Adenosine triphosphate, or ATP, is a molecule which acts as a universal energy currency for living cells. Its structure consists of the nucleoside adenosine and a tail of three phosphate groups.

During ATP synthesis via reactions or by ATP synthase energy is safely stored as chemical energy in the structure of ATP, specifically in the high energy phosphate bonds. The negative charges in the phosphate groups repel each other and need high amounts of energy to bond them together. When these high-energy bonds are broken, this energy is released through ATP hydrolysis.
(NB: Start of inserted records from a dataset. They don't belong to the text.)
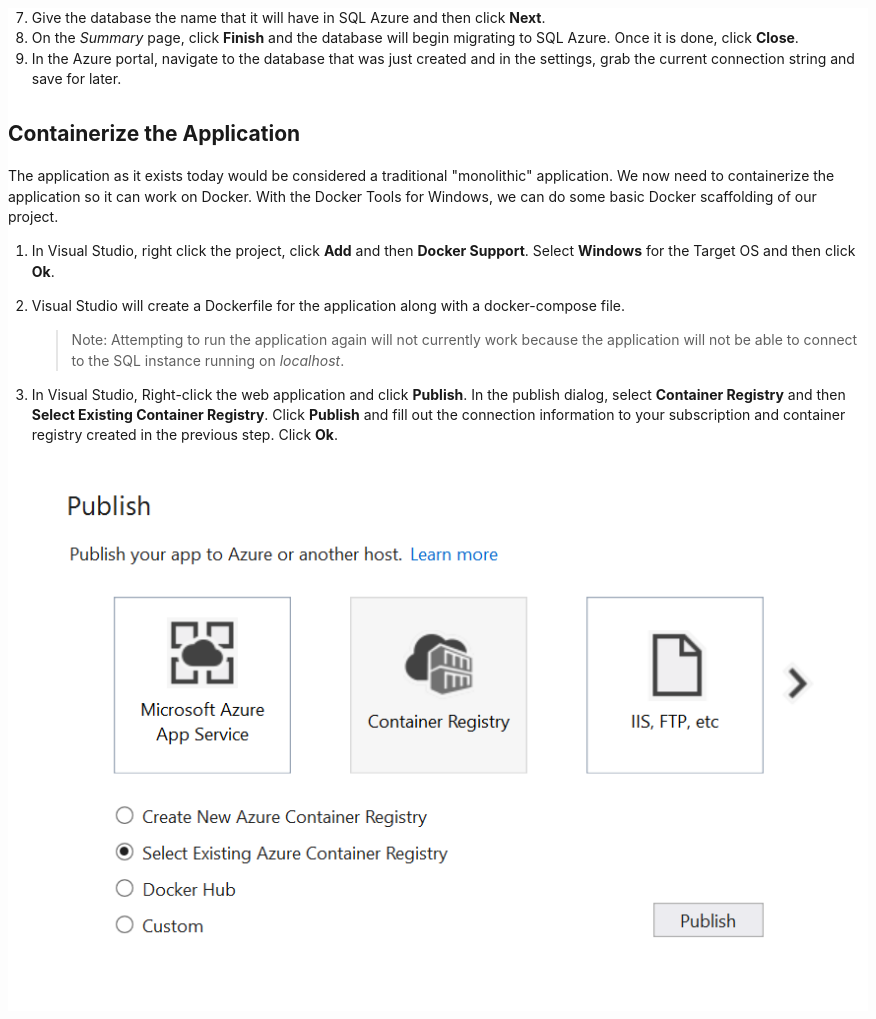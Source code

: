 7. Give the database the name that it will have in SQL Azure and then click **Next**.
8. On the *Summary* page, click **Finish** and the database will begin migrating to SQL Azure. Once it is done, click **Close**.
9. In the Azure portal, navigate to the database that was just created and in the settings, grab the current connection string and save for later.

## Containerize the Application
The application as it exists today would be considered a traditional "monolithic" application. We now need to containerize the application so it can work on Docker. With the Docker Tools for Windows, we can do some basic Docker scaffolding of our project.

1. In Visual Studio, right click the project, click **Add** and then **Docker Support**. Select **Windows** for the Target OS and then click **Ok**.
2. Visual Studio will create a Dockerfile for the application along with a docker-compose file.
    > Note: Attempting to run the application again will not currently work because the application will not be able to connect to the SQL instance running on *localhost*.
3. In Visual Studio, Right-click the web application and click **Publish**. In the publish dialog, select **Container Registry** and then **Select Existing Container Registry**. Click **Publish** and fill out the connection information to your subscription and container registry created in the previous step. Click **Ok**.

    ![Screenshot](media/containers-on-service-fabric/mod-sf-11.png)

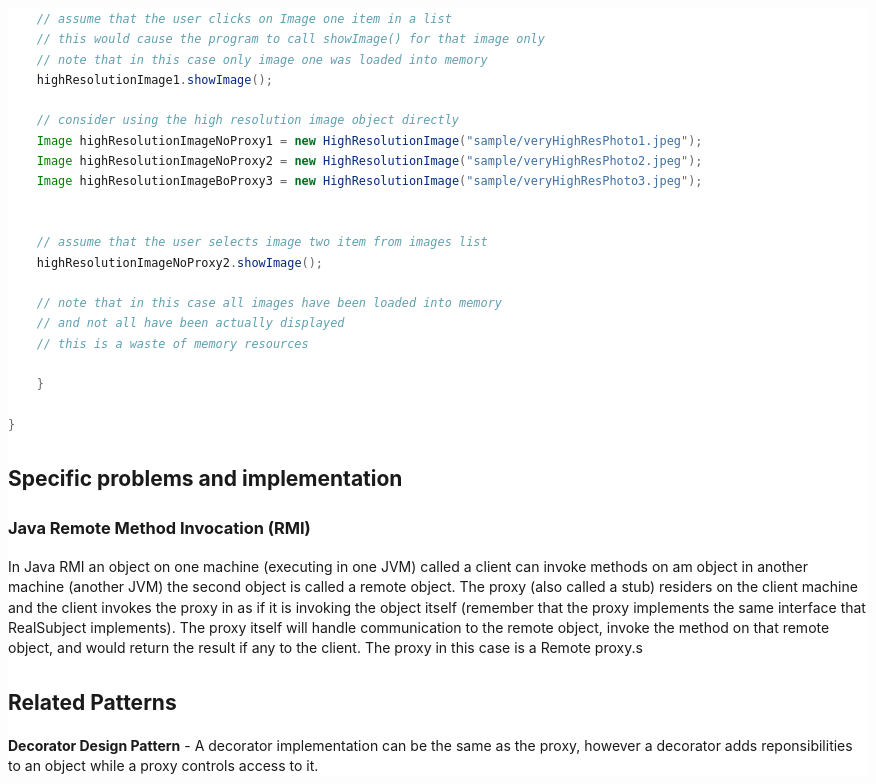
 ```Java
	// assume that the user clicks on Image one item in a list
	// this would cause the program to call showImage() for that image only
	// note that in this case only image one was loaded into memory
	highResolutionImage1.showImage();
	
	// consider using the high resolution image object directly
	Image highResolutionImageNoProxy1 = new HighResolutionImage("sample/veryHighResPhoto1.jpeg");
	Image highResolutionImageNoProxy2 = new HighResolutionImage("sample/veryHighResPhoto2.jpeg");
	Image highResolutionImageBoProxy3 = new HighResolutionImage("sample/veryHighResPhoto3.jpeg");
	
	
	// assume that the user selects image two item from images list
	highResolutionImageNoProxy2.showImage();
	
	// note that in this case all images have been loaded into memory 
	// and not all have been actually displayed
	// this is a waste of memory resources
	
	}
		
}
```

## Specific problems and implementation

### Java Remote Method Invocation (RMI)

In Java RMI an object on one machine (executing in one JVM) called a client can invoke methods on am object in another machine (another JVM) the second object is called a remote object. The proxy (also called a stub) residers on the client machine and the client invokes the proxy in as if it is invoking the object itself (remember that the proxy implements the same interface that RealSubject implements). The proxy itself will handle communication to the remote object, invoke the method on that remote object, and would return the result if any to the client. The proxy in this case is a Remote proxy.s


## Related Patterns

**Decorator Design Pattern** - A decorator implementation can be the same as the proxy, however a decorator adds reponsibilities to an object while a proxy controls access to it.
ATP consists of adenosine and a three phosphate group tail. Adenosine consists of a hexagonal ring and a pentagonal ring that share one common side. Each ring consists of carbon, with 2 nitrogen in each ring. One carbon in the hexagonal ring has a bond to a nitrogen with 2 hydrogen protruding from the ring. A nitrogen in the pentagonal ring has a bond to a carbon atom in a ribose ring. The ribose ring is pentagonal, with four carbon atoms and one oxygen atom. Two carbon atoms in ribose have hydroxyl groups attached. The fourth carbon in ribose is bonded to an oxygen atom in a phosphate group. The phosphate group consists of a phosphorus atom with three single bonded oxygen atoms and one double bonded oxygen atom attached. Each of the three phosphate groups are attached to each other with a single bond to and oxygen on the adjacent phosphate group, forming a tail of phosphate groups.